**About this exercise:**
An exact reprint of all the records is the expected answer.
= = =
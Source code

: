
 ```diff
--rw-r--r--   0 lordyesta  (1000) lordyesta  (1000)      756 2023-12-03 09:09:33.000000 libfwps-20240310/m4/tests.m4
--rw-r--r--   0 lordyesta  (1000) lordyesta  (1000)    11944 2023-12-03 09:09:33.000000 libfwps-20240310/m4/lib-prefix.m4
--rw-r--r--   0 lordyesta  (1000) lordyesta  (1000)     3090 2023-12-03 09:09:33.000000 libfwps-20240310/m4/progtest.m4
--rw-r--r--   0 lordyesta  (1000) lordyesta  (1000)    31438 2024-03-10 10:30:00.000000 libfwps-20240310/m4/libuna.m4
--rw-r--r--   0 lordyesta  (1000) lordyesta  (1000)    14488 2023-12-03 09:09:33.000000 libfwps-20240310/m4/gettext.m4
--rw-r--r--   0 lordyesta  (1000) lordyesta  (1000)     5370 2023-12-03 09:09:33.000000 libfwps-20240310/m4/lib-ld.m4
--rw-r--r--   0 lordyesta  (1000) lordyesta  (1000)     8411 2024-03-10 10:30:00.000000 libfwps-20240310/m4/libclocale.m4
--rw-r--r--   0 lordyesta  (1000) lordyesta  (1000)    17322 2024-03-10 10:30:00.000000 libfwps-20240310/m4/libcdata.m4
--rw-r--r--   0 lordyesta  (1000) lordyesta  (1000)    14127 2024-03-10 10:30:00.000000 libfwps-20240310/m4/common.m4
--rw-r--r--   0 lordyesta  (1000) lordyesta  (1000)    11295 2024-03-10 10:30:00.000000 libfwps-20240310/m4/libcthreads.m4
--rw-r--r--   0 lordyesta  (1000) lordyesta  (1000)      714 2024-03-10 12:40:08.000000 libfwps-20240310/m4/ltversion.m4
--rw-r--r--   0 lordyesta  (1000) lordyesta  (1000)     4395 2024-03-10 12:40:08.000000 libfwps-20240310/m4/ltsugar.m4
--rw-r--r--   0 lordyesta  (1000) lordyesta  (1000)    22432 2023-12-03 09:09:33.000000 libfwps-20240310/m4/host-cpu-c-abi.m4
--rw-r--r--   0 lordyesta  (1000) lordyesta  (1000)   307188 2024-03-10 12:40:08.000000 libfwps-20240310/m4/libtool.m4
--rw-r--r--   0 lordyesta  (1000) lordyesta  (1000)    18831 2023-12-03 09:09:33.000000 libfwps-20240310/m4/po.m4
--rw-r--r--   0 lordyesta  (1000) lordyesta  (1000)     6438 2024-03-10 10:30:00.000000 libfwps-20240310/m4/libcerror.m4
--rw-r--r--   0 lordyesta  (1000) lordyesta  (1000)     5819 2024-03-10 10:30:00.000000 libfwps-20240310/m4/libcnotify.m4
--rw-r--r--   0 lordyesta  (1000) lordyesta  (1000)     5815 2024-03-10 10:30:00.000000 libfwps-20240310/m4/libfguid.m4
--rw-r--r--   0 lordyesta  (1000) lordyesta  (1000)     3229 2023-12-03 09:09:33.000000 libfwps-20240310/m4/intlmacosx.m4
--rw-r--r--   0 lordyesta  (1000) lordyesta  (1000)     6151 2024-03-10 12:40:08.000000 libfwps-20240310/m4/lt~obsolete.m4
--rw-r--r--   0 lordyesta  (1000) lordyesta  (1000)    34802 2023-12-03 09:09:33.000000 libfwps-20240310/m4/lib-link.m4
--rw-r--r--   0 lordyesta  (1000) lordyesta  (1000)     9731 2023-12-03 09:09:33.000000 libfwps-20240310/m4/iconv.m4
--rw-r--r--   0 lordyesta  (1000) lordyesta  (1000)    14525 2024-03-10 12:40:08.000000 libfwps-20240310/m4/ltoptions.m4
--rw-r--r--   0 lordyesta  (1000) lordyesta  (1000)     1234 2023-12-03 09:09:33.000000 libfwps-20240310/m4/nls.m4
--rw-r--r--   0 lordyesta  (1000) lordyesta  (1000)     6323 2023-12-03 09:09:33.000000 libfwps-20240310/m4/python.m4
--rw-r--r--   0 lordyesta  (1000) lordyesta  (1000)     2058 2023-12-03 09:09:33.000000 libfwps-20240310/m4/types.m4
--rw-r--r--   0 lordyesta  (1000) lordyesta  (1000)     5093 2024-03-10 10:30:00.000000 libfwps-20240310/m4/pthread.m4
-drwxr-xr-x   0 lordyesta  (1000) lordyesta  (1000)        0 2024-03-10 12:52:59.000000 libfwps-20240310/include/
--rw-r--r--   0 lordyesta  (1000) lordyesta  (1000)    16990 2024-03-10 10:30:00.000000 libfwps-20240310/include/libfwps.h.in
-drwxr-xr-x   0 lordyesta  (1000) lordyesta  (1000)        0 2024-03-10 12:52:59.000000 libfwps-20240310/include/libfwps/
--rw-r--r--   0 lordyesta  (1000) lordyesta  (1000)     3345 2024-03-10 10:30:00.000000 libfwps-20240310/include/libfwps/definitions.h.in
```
= = =
**Your solution:**
Source code

:
 ```diff
--rw-r--r--   0 lordyesta  (1000) lordyesta  (1000)      756 2023-12-03 09:09:33.000000 libfwps-20240310/m4/tests.m4
--rw-r--r--   0 lordyesta  (1000) lordyesta  (1000)    11944 2023-12-03 09:09:33.000000 libfwps-20240310/m4/lib-prefix.m4
--rw-r--r--   0 lordyesta  (1000) lordyesta  (1000)     3090 2023-12-03 09:09:33.000000 libfwps-20240310/m4/progtest.m4
--rw-r--r--   0 lordyesta  (1000) lordyesta  (1000)    31438 2024-03-10 10:30:00.000000 libfwps-20240310/m4/libuna.m4
--rw-r--r--   0 lordyesta  (1000) lordyesta  (1000)    14488 2023-12-03 09:09:33.000000 libfwps-20240310/m4/gettext.m4
--rw-r--r--   0 lordyesta  (1000) lordyesta  (1000)     5370 2023-12-03 09:09:33.000000 libfwps-20240310/m4/lib-ld.m4
--rw-r--r--   0 lordyesta  (1000) lordyesta  (1000)     8411 2024-03-10 10:30:00.000000 libfwps-20240310/m4/libclocale.m4
--rw-r--r--   0 lordyesta  (1000) lordyesta  (1000)    17322 2024-03-10 10:30:00.000000 libfwps-20240310/m4/libcdata.m4
--rw-r--r--   0 lordyesta  (1000) lordyesta  (1000)    14127 2024-03-10 10:30:00.000000 libfwps-20240310/m4/common.m4
--rw-r--r--   0 lordyesta  (1000) lordyesta  (1000)    11295 2024-03-10 10:30:00.000000 libfwps-20240310/m4/libcthreads.m4
--rw-r--r--   0 lordyesta  (1000) lordyesta  (1000)      714 2024-03-10 12:40:08.000000 libfwps-20240310/m4/ltversion.m4
--rw-r--r--   0 lordyesta  (1000) lordyesta  (1000)     4395 2024-03-10 12:40:08.000000 libfwps-20240310/m4/ltsugar.m4
--rw-r--r--   0 lordyesta  (1000) lordyesta  (1000)    22432 2023-12-03 09:09:33.000000 libfwps-20240310/m4/host-cpu-c-abi.m4
--rw-r--r--   0 lordyesta  (1000) lordyesta  (1000)   307188 2024-03-10 12:40:08.000000 libfwps-20240310/m4/libtool.m4
--rw-r--r--   0 lordyesta  (1000) lordyesta  (1000)    18831 2023-12-03 09:09:33.000000 libfwps-20240310/m4/po.m4
--rw-r--r--   0 lordyesta  (1000) lordyesta  (1000)     6438 2024-03-10 10:30:00.000000 libfwps-20240310/m4/libcerror.m4
--rw-r--r--   0 lordyesta  (1000) lordyesta  (1000)     5819 2024-03-10 10:30:00.000000 libfwps-20240310/m4/libcnotify.m4
--rw-r--r--   0 lordyesta  (1000) lordyesta  (1000)     5815 2024-03-10 10:30:00.000000 libfwps-20240310/m4/libfguid.m4
--rw-r--r--   0 lordyesta  (1000) lordyesta  (1000)     3229 2023-12-03 09:09:33.000000 libfwps-20240310/m4/intlmacosx.m4
--rw-r--r--   0 lordyesta  (1000) lordyesta  (1000)     6151 2024-03-10 12:40:08.000000 libfwps-20240310/m4/lt~obsolete.m4
--rw-r--r--   0 lordyesta  (1000) lordyesta  (1000)    34802 2023-12-03 09:09:33.000000 libfwps-20240310/m4/lib-link.m4
--rw-r--r--   0 lordyesta  (1000) lordyesta  (1000)     9731 2023-12-03 09:09:33.000000 libfwps-20240310/m4/iconv.m4
--rw-r--r--   0 lordyesta  (1000) lordyesta  (1000)    14525 2024-03-10 12:40:08.000000 libfwps-20240310/m4/ltoptions.m4
--rw-r--r--   0 lordyesta  (1000) lordyesta  (1000)     1234 2023-12-03 09:09:33.000000 libfwps-20240310/m4/nls.m4
--rw-r--r--   0 lordyesta  (1000) lordyesta  (1000)     6323 2023-12-03 09:09:33.000000 libfwps-20240310/m4/python.m4
--rw-r--r--   0 lordyesta  (1000) lordyesta  (1000)     2058 2023-12-03 09:09:33.000000 libfwps-20240310/m4/types.m4
--rw-r--r--   0 lordyesta  (1000) lordyesta  (1000)     5093 2024-03-10 10:30:00.000000 libfwps-20240310/m4/pthread.m4
-drwxr-xr-x   0 lordyesta  (1000) lordyesta  (1000)        0 2024-03-10 12:52:59.000000 libfwps-20240310/include/
--rw-r--r--   0 lordyesta  (1000) lordyesta  (1000)    16990 2024-03-10 10:30:00.000000 libfwps-20240310/include/libfwps.h.in
-drwxr-xr-x   0 lordyesta  (1000) lordyesta  (1000)        0 2024-03-10 12:52:59.000000 libfwps-20240310/include/libfwps/
--rw-r--r--   0 lordyesta  (1000) lordyesta  (1000)     3345 2024-03-10 10:30:00.000000 libfwps-20240310/include/libfwps/definitions.h.in
```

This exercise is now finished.